Non-Residents Can Use Subsection 164(6)

Volume No. 09-03

“This election will not be available on property held in joint tenancy.”

In order to eliminate double tax as a result of the death of a taxpayer, subsection 164(6) of the Income Tax Act is often used. Subsection 164(6) allows executors to carry a capital loss realized in an estate back to offset capital gains realized in the taxpayer’s final tax return. However, the election is only available if the loss is realized within the first taxation year of the estate.

While the application of this subsection is common in respect of tax planning for Canadian taxpayers, it is also available to non-residents. Since there is no restriction in the definition of a taxpayer for the purposes of subsection 164(6), the CRA has confirmed that it is applicable to both residents and non-residents of Canada.

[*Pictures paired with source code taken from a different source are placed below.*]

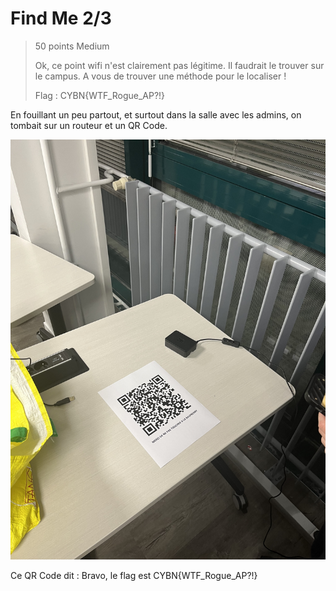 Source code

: # Find Me 2/3

> 50 points
> Medium
> 
> Ok, ce point wifi n'est clairement pas légitime. Il faudrait le trouver sur le campus.
> A vous de trouver une méthode pour le localiser !
>
> Flag : CYBN{WTF_Rogue_AP?!}

En fouillant un peu partout, et surtout dans la salle avec les admins, on tombait sur un routeur et un QR Code. 

![IMG_5749.jpg](IMG_5749.jpg)

Ce QR Code dit : Bravo, le flag est CYBN{WTF_Rogue_AP?!}
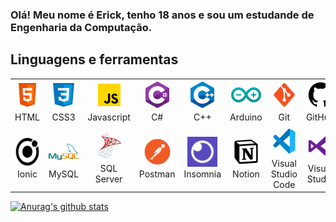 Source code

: ### Olá! Meu nome é Erick, tenho 18 anos e sou um estudande de Engenharia da Computação.


## Linguagens e ferramentas
<table>
    <!-- Linha 1 -->
    <tr>
        <td align="center" width="96">
        <a href="https://developer.mozilla.org/en-US/docs/Web/HTML">
            <img src=".github/img/html5.png" width="48" height="48" alt="HTML"/>
        </a>
        <span>HTML</span>
        </td>
        <td align="center" width="96">
        <a href="https://developer.mozilla.org/pt-BR/docs/Web/CSS">
            <img src=".github/img/css3.png" width="48" height="48" alt="CSS3"/>
        </a>
        <span>CSS3</span>
        </td>
        <td align="center" width="96">
        <a href="https://developer.mozilla.org/pt-BR/docs/Web/JavaScript">
            <img src=".github/img/javascript.png" width="48" height="48" alt="Javascript"/>
        </a>
        <span>Javascript</span>
        </td>
        <td align="center" width="96">
        <a href="https://docs.microsoft.com/pt-br/dotnet/csharp/">
            <img src=".github/img/csharp.png" width="48" height="48" alt="C#"/>
        </a>
        <span>C#</span>
        </td>
        <td align="center" width="96">
        <a href="https://docs.microsoft.com/pt-br/cpp/cpp/?view=msvc-160">
            <img src=".github/img/c++.png" width="48" height="48" alt="C++"/>
        </a>
        <span>C++</span>
        </td>
        <td align="center" width="96">
        <a href="https://www.arduino.cc/">
            <img src=".github/img/arduino.png" width="48" height="48" alt="Arduino"/>
        </a>
        <span>Arduino</span>
        </td>
        <td align="center" width="96">
        <a href="https://git-scm.com/">
            <img src=".github/img/git.png" width="48" height="48" alt="Git"/>
        </a>
        <span>Git</span>
        </td>
        <td align="center" width="96">
        <a href="https://github.com/">
            <img src=".github/img/github.png" width="48" height="48" alt="GitHub"/>
        </a>
        <span>GitHub</span>
        </td>
    </tr>
    <!-- Linha 2 -->
    <tr>
        <td align="center" width="96">
        <a href="https://ionicframework.com/">
            <img src=".github/img/ionic.png" width="48" height="48" alt="Ionic"/>
        </a>
        <span>Ionic</span>
        </td>
        <td align="center" width="96">
        <a href="https://www.mysql.com/">
            <img src=".github/img/mysql.png" width="48" height="48" alt="MySQL"/>
        </a>
        <span>MySQL</span>
        </td>
        <td align="center" width="96">
        <a href="https://www.microsoft.com/pt-br/sql-server/sql-server-downloads">
            <img src=".github/img/sqlserver.png" width="48" height="48" alt="SQL Server"/>
        </a>
        <span>SQL Server</span>
        </td>
        <td align="center" width="96">
        <a href="https://www.postman.com/">
            <img src=".github/img/postman.png" width="48" height="48" alt="Postman"/>
        </a>
        <span>Postman</span>
        </td>
        <td align="center" width="96">
        <a href="https://insomnia.rest/download">
            <img src=".github/img/insomnia.jpg" width="48" height="48" alt="Insomnia"/>
        </a>
        <span>Insomnia</span>
        </td>
        <td align="center" width="96">
        <a href="https://www.notion.so/">
            <img src=".github/img/notion.jpg" width="48" height="48" alt="Notion"/>
        </a>
        <span>Notion</span>
        </td>
        <td align="center" width="96">
        <a href="https://code.visualstudio.com/">
            <img src=".github/img/vs-code.png" width="48" height="48" alt="VSCode"/>
        </a>
        <span>Visual Studio Code</span>
        </td>
        <td align="center" width="96">
        <a href="https://visualstudio.microsoft.com/pt-br/">
            <img src=".github/img/visual-studio.png" width="48" height="48" alt="Visual Studio"/>
        </a>
        <span>Visual Studio</span>
        </td>
    </tr>
</table>








































[![Anurag's github stats](https://github-readme-stats.vercel.app/api?username=ErickG123&show_icons=true&count_private=true)](https://github.com/ErickG123/github-readme-stats) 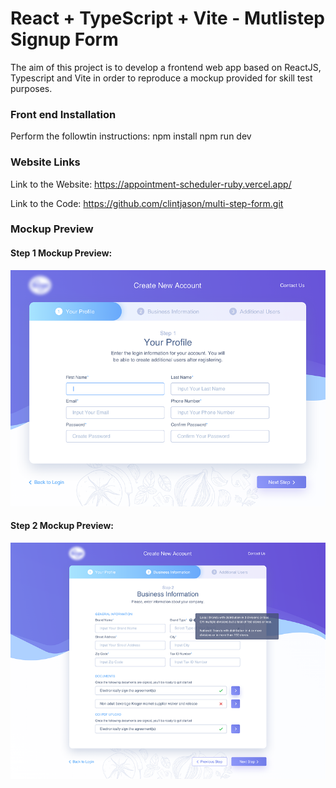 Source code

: # React + TypeScript + Vite - Mutlistep Signup Form #

The aim of this project is to develop a frontend web app based on ReactJS, Typescript and Vite in order to reproduce a mockup provided for skill test purposes.

### Front end Installation ###
Perform the followtin instructions:
npm install
npm run dev

### Website Links ###
Link to the Website: https://appointment-scheduler-ruby.vercel.app/

Link to the Code: https://github.com/clintjason/multi-step-form.git


### Mockup Preview
#### Step 1 Mockup Preview:
![The Step 1 Mockup provided](https://github.com/clintjason/multi-step-form/blob/main/src/assets/create_account_step_1.png?raw=true)

#### Step 2 Mockup Preview:
![The Step 1 Mockup provided](https://github.com/clintjason/multi-step-form/blob/main/src/assets/create_account_step_2.png?raw=true) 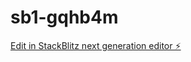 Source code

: # sb1-gqhb4m

[Edit in StackBlitz next generation editor ⚡️](https://stackblitz.com/~/github.com/shatakshi-sinha/sb1-gqhb4m) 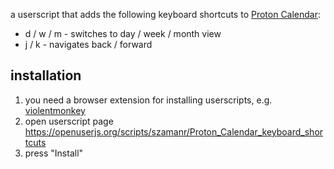 a userscript that adds the following keyboard shortcuts to [Proton Calendar](https://calendar.proton.me):

- d / w / m - switches to day / week / month view
- j / k - navigates back / forward

## installation

1. you need a browser extension for installing userscripts, e.g. [violentmonkey](https://violentmonkey.github.io)
2. open userscript page https://openuserjs.org/scripts/szamanr/Proton_Calendar_keyboard_shortcuts
3. press "Install"
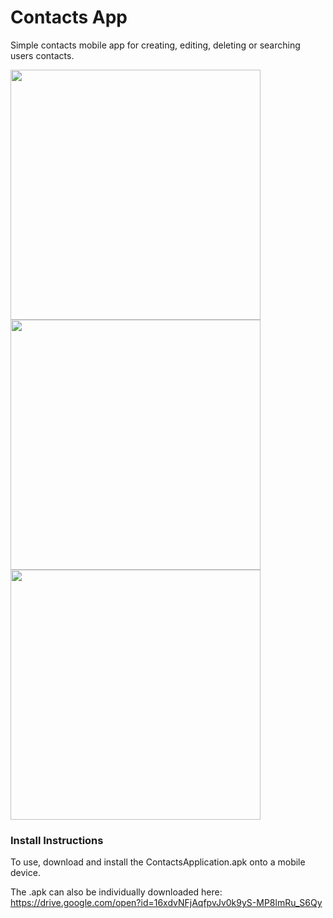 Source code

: # Contacts App
Simple contacts mobile app for creating, editing, deleting or searching users contacts.

<img src="https://i.imgur.com/7B0b8FC.png" height="400">                                   <img src="https://i.imgur.com/uBeOIS4.png" height="400">                                   <img src="https://i.imgur.com/K7btspn.png" height="400">

### Install Instructions
To use, download and install the ContactsApplication.apk onto a mobile device.

The .apk can also be individually downloaded here: https://drive.google.com/open?id=16xdvNFjAqfpvJv0k9yS-MP8lmRu_S6Qy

However, because non-residents are only required to include taxable capital gains and allowable capital losses from the disposition of taxable Canadian property (“TCP”) in their taxable income earned in Canada, the use of subsection 164(6) will be limited to losses from the disposition of TCP.

Of note is that the election is available with respect to a loss from the disposition of TCP that occurs in any period not exceeding 12 months from the date of death of a non-resident. This is a more generous result than may be realized by a resident decedent, since a resident’s estate may have a year end that is less than 12 months from the date of death.

However, for both resident and non-resident taxpayers, this election will not be available on property held in joint tenancy. In these situations, ownership of the deceased taxpayer’s property is automatically transferred to the surviving joint tenant and is considered to pass outside of the estate. The result, even if the surviving joint tenant disposes of the property at a loss, is that the estate cannot carry back the loss, as it would not be considered to be the owner of the asset and so would not be deemed to have incurred the loss.

When undertaking estate planning for non-residents, remember the possible application of ss 164(6). No matter where the taxpayer is resident, a review of jointly owned assets may be appropriate.